[Source texts of formatted documents]
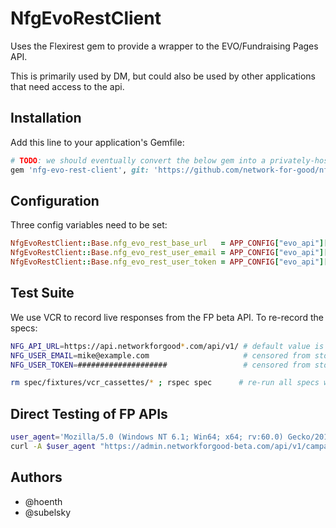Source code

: # NfgEvoRestClient

Uses the Flexirest gem to provide a wrapper to the EVO/Fundraising Pages API.

This is primarily used by DM, but could also be used by other applications that need access to the api.

## Installation

Add this line to your application's Gemfile:

```ruby
# TODO: we should eventually convert the below gem into a privately-hosted gem
gem 'nfg-evo-rest-client', git: 'https://github.com/network-for-good/nfg-evo-rest-client.git'
```

## Configuration

Three config variables need to be set:

```ruby
NfgEvoRestClient::Base.nfg_evo_rest_base_url   = APP_CONFIG["evo_api"]["base_url"]
NfgEvoRestClient::Base.nfg_evo_rest_user_email = APP_CONFIG["evo_api"]["user_email"]
NfgEvoRestClient::Base.nfg_evo_rest_user_token = APP_CONFIG["evo_api"]["user_token"]
```

## Test Suite

We use VCR to record live responses from the FP beta API. To re-record the specs:

```bash
NFG_API_URL=https://api.networkforgood*.com/api/v1/ # default value is admin.networkforgood-beta.com
NFG_USER_EMAIL=mike@example.com                     # censored from storage by VCR
NFG_USER_TOKEN=####################                 # censored from storage by VCR

rm spec/fixtures/vcr_cassettes/* ; rspec spec      # re-run all specs while recording fresh API responses
```

## Direct Testing of FP APIs

```bash
user_agent='Mozilla/5.0 (Windows NT 6.1; Win64; x64; rv:60.0) Gecko/20100101 Firefox/60.0'
curl -A $user_agent "https://admin.networkforgood-beta.com/api/v1/campaigns?user_email=mike@example.com&user_token=###&entity_id=1" > campaigns.json
```

## Authors

* @hoenth
* @subelsky
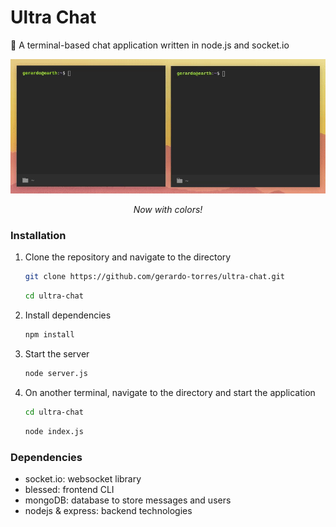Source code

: # Ultra Chat

:speech_balloon: A terminal-based chat application written in node.js and socket.io

<p align="center">
    <img src="assets/ultra-chat.gif"
        alt="Ultra Chat">
</p>

<p align="center">
    <em>Now with colors!</em>
</p>

### Installation
1. Clone the repository and navigate to the directory
    ```bash
    git clone https://github.com/gerardo-torres/ultra-chat.git
    ```
    ```bash
    cd ultra-chat
    ```

2. Install dependencies
    ```bash
    npm install
    ```

3. Start the server
    ```bash
    node server.js
    ```
4. On another terminal, navigate to the directory and start the application
    ```bash
    cd ultra-chat
    ```
    ```bash
    node index.js
    ```

### Dependencies
- socket.io: websocket library
- blessed: frontend CLI
- mongoDB: database to store messages and users
- nodejs & express: backend technologies

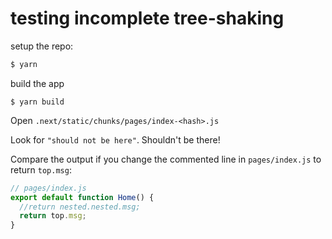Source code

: # testing incomplete tree-shaking

setup the repo:
```sh
$ yarn
```

build the app
```
$ yarn build
```

Open `.next/static/chunks/pages/index-<hash>.js`

Look for `"should not be here"`. Shouldn't be there!

Compare the output if you change the commented line in `pages/index.js` to return `top.msg`:
```js
// pages/index.js
export default function Home() {
  //return nested.nested.msg;
  return top.msg;
}
```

TASK STATEMENT
Return the lines of the data above in full and exactly, with no pictures.

RESPONSE AREA
Source code

: # NfgEvoRestClient

Uses the Flexirest gem to provide a wrapper to the EVO/Fundraising Pages API.

This is primarily used by DM, but could also be used by other applications that need access to the api.

## Installation

Add this line to your application's Gemfile:

```ruby
# TODO: we should eventually convert the below gem into a privately-hosted gem
gem 'nfg-evo-rest-client', git: 'https://github.com/network-for-good/nfg-evo-rest-client.git'
```

## Configuration

Three config variables need to be set:

```ruby
NfgEvoRestClient::Base.nfg_evo_rest_base_url   = APP_CONFIG["evo_api"]["base_url"]
NfgEvoRestClient::Base.nfg_evo_rest_user_email = APP_CONFIG["evo_api"]["user_email"]
NfgEvoRestClient::Base.nfg_evo_rest_user_token = APP_CONFIG["evo_api"]["user_token"]
```

## Test Suite

We use VCR to record live responses from the FP beta API. To re-record the specs:

```bash
NFG_API_URL=https://api.networkforgood*.com/api/v1/ # default value is admin.networkforgood-beta.com
NFG_USER_EMAIL=mike@example.com                     # censored from storage by VCR
NFG_USER_TOKEN=####################                 # censored from storage by VCR

rm spec/fixtures/vcr_cassettes/* ; rspec spec      # re-run all specs while recording fresh API responses
```

## Direct Testing of FP APIs

```bash
user_agent='Mozilla/5.0 (Windows NT 6.1; Win64; x64; rv:60.0) Gecko/20100101 Firefox/60.0'
curl -A $user_agent "https://admin.networkforgood-beta.com/api/v1/campaigns?user_email=mike@example.com&user_token=###&entity_id=1" > campaigns.json
```

## Authors

* @hoenth
* @subelsky
Source code

: # Ultra Chat

:speech_balloon: A terminal-based chat application written in node.js and socket.io

<p align="center">
    <img src="assets/ultra-chat.gif"
        alt="Ultra Chat">
</p>

<p align="center">
    <em>Now with colors!</em>
</p>

### Installation
1. Clone the repository and navigate to the directory
    ```bash
    git clone https://github.com/gerardo-torres/ultra-chat.git
    ```
    ```bash
    cd ultra-chat
    ```

2. Install dependencies
    ```bash
    npm install
    ```

3. Start the server
    ```bash
    node server.js
    ```
4. On another terminal, navigate to the directory and start the application
    ```bash
    cd ultra-chat
    ```
    ```bash
    node index.js
    ```

### Dependencies
- socket.io: websocket library
- blessed: frontend CLI
- mongoDB: database to store messages and users
- nodejs & express: backend technologies

Source code

: # testing incomplete tree-shaking

setup the repo:
```sh
$ yarn
```

build the app
```
$ yarn build
```

Open `.next/static/chunks/pages/index-<hash>.js`

Look for `"should not be here"`. Shouldn't be there!

Compare the output if you change the commented line in `pages/index.js` to return `top.msg`:
```js
// pages/index.js
export default function Home() {
  //return nested.nested.msg;
  return top.msg;
}
```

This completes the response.